What to do: Return each line of the records with nothing changed, pictures excepted.

=-=-=-=-=

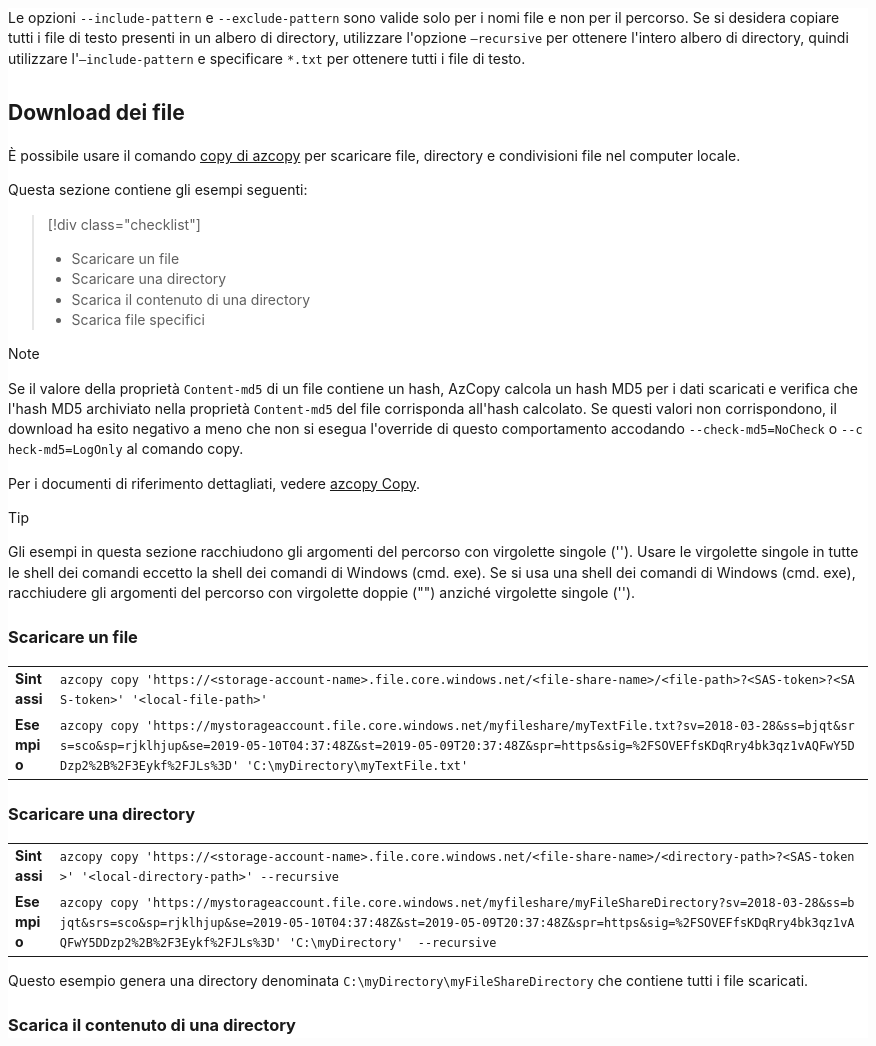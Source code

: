 Le opzioni `--include-pattern` e `--exclude-pattern` sono valide solo per i nomi file e non per il percorso.  Se si desidera copiare tutti i file di testo presenti in un albero di directory, utilizzare l'opzione `–recursive` per ottenere l'intero albero di directory, quindi utilizzare l'`–include-pattern` e specificare `*.txt` per ottenere tutti i file di testo.

## <a name="download-files"></a>Download dei file

È possibile usare il comando [copy di azcopy](storage-ref-azcopy-copy.md) per scaricare file, directory e condivisioni file nel computer locale.

Questa sezione contiene gli esempi seguenti:

> [!div class="checklist"]
> * Scaricare un file
> * Scaricare una directory
> * Scarica il contenuto di una directory
> * Scarica file specifici

> [!NOTE]
> Se il valore della proprietà `Content-md5` di un file contiene un hash, AzCopy calcola un hash MD5 per i dati scaricati e verifica che l'hash MD5 archiviato nella proprietà `Content-md5` del file corrisponda all'hash calcolato. Se questi valori non corrispondono, il download ha esito negativo a meno che non si esegua l'override di questo comportamento accodando `--check-md5=NoCheck` o `--check-md5=LogOnly` al comando copy.

Per i documenti di riferimento dettagliati, vedere [azcopy Copy](storage-ref-azcopy-copy.md).

> [!TIP]
> Gli esempi in questa sezione racchiudono gli argomenti del percorso con virgolette singole (''). Usare le virgolette singole in tutte le shell dei comandi eccetto la shell dei comandi di Windows (cmd. exe). Se si usa una shell dei comandi di Windows (cmd. exe), racchiudere gli argomenti del percorso con virgolette doppie ("") anziché virgolette singole ('').

### <a name="download-a-file"></a>Scaricare un file

|    |     |
|--------|-----------|
| **Sintassi** | `azcopy copy 'https://<storage-account-name>.file.core.windows.net/<file-share-name>/<file-path>?<SAS-token>?<SAS-token>' '<local-file-path>'` |
| **Esempio** | `azcopy copy 'https://mystorageaccount.file.core.windows.net/myfileshare/myTextFile.txt?sv=2018-03-28&ss=bjqt&srs=sco&sp=rjklhjup&se=2019-05-10T04:37:48Z&st=2019-05-09T20:37:48Z&spr=https&sig=%2FSOVEFfsKDqRry4bk3qz1vAQFwY5DDzp2%2B%2F3Eykf%2FJLs%3D' 'C:\myDirectory\myTextFile.txt'` |

### <a name="download-a-directory"></a>Scaricare una directory

|    |     |
|--------|-----------|
| **Sintassi** | `azcopy copy 'https://<storage-account-name>.file.core.windows.net/<file-share-name>/<directory-path>?<SAS-token>' '<local-directory-path>' --recursive` |
| **Esempio** | `azcopy copy 'https://mystorageaccount.file.core.windows.net/myfileshare/myFileShareDirectory?sv=2018-03-28&ss=bjqt&srs=sco&sp=rjklhjup&se=2019-05-10T04:37:48Z&st=2019-05-09T20:37:48Z&spr=https&sig=%2FSOVEFfsKDqRry4bk3qz1vAQFwY5DDzp2%2B%2F3Eykf%2FJLs%3D' 'C:\myDirectory'  --recursive` |

Questo esempio genera una directory denominata `C:\myDirectory\myFileShareDirectory` che contiene tutti i file scaricati.

### <a name="download-the-contents-of-a-directory"></a>Scarica il contenuto di una directory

=-=-=-=-=

Problem solution:
Source code

: Le opzioni `--include-pattern` e `--exclude-pattern` sono valide solo per i nomi file e non per il percorso.  Se si desidera copiare tutti i file di testo presenti in un albero di directory, utilizzare l'opzione `–recursive` per ottenere l'intero albero di directory, quindi utilizzare l'`–include-pattern` e specificare `*.txt` per ottenere tutti i file di testo.

## <a name="download-files"></a>Download dei file

È possibile usare il comando [copy di azcopy](storage-ref-azcopy-copy.md) per scaricare file, directory e condivisioni file nel computer locale.

Questa sezione contiene gli esempi seguenti:

> [!div class="checklist"]
> * Scaricare un file
> * Scaricare una directory
> * Scarica il contenuto di una directory
> * Scarica file specifici

> [!NOTE]
> Se il valore della proprietà `Content-md5` di un file contiene un hash, AzCopy calcola un hash MD5 per i dati scaricati e verifica che l'hash MD5 archiviato nella proprietà `Content-md5` del file corrisponda all'hash calcolato. Se questi valori non corrispondono, il download ha esito negativo a meno che non si esegua l'override di questo comportamento accodando `--check-md5=NoCheck` o `--check-md5=LogOnly` al comando copy.

Per i documenti di riferimento dettagliati, vedere [azcopy Copy](storage-ref-azcopy-copy.md).

> [!TIP]
> Gli esempi in questa sezione racchiudono gli argomenti del percorso con virgolette singole (''). Usare le virgolette singole in tutte le shell dei comandi eccetto la shell dei comandi di Windows (cmd. exe). Se si usa una shell dei comandi di Windows (cmd. exe), racchiudere gli argomenti del percorso con virgolette doppie ("") anziché virgolette singole ('').

### <a name="download-a-file"></a>Scaricare un file

|    |     |
|--------|-----------|
| **Sintassi** | `azcopy copy 'https://<storage-account-name>.file.core.windows.net/<file-share-name>/<file-path>?<SAS-token>?<SAS-token>' '<local-file-path>'` |
| **Esempio** | `azcopy copy 'https://mystorageaccount.file.core.windows.net/myfileshare/myTextFile.txt?sv=2018-03-28&ss=bjqt&srs=sco&sp=rjklhjup&se=2019-05-10T04:37:48Z&st=2019-05-09T20:37:48Z&spr=https&sig=%2FSOVEFfsKDqRry4bk3qz1vAQFwY5DDzp2%2B%2F3Eykf%2FJLs%3D' 'C:\myDirectory\myTextFile.txt'` |

### <a name="download-a-directory"></a>Scaricare una directory

|    |     |
|--------|-----------|
| **Sintassi** | `azcopy copy 'https://<storage-account-name>.file.core.windows.net/<file-share-name>/<directory-path>?<SAS-token>' '<local-directory-path>' --recursive` |
| **Esempio** | `azcopy copy 'https://mystorageaccount.file.core.windows.net/myfileshare/myFileShareDirectory?sv=2018-03-28&ss=bjqt&srs=sco&sp=rjklhjup&se=2019-05-10T04:37:48Z&st=2019-05-09T20:37:48Z&spr=https&sig=%2FSOVEFfsKDqRry4bk3qz1vAQFwY5DDzp2%2B%2F3Eykf%2FJLs%3D' 'C:\myDirectory'  --recursive` |

Questo esempio genera una directory denominata `C:\myDirectory\myFileShareDirectory` che contiene tutti i file scaricati.

### <a name="download-the-contents-of-a-directory"></a>Scarica il contenuto di una directory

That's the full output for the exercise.